Starting at the line that has "- [x] [09 - Dev" and stopping after the line that has "- [x] [10 - Hold", reproduce the listing below exactly; omit everything else.

Start of Task material

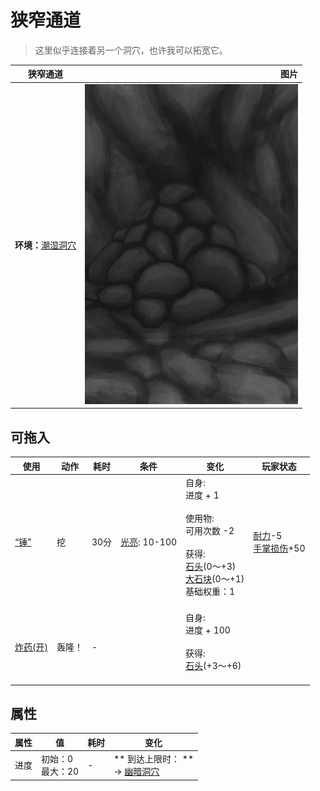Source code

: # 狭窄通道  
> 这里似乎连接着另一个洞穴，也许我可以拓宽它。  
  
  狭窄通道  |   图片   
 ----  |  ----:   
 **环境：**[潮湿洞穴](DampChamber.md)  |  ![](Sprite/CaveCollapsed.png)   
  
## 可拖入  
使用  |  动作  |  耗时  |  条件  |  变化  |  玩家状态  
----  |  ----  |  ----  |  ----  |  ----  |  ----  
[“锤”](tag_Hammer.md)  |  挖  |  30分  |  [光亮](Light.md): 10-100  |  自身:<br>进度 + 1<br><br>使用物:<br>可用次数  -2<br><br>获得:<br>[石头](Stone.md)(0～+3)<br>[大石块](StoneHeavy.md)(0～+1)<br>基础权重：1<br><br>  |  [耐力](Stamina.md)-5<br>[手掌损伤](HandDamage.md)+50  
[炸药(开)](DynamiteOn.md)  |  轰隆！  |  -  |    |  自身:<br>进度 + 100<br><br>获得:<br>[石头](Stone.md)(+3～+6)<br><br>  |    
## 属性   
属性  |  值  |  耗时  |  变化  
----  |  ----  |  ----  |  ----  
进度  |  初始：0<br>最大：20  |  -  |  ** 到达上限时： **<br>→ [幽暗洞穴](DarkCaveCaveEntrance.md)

End of Task material
Start of Task material

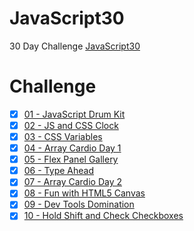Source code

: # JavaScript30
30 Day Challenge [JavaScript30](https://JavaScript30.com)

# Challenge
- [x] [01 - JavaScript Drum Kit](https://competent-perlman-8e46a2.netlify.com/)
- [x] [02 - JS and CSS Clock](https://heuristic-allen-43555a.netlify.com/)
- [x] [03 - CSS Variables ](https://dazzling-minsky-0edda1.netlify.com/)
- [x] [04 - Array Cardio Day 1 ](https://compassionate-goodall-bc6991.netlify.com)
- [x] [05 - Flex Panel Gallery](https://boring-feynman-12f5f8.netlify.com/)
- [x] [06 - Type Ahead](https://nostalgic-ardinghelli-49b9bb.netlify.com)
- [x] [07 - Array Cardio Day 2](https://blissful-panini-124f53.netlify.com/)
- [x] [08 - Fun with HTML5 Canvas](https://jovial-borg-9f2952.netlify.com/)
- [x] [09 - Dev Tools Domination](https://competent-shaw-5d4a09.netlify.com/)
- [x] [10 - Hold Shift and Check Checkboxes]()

End of Task material

> [Task response]:
- [x] [09 - Dev Tools Domination](https://competent-shaw-5d4a09.netlify.com/)
- [x] [10 - Hold Shift and Check Checkboxes]()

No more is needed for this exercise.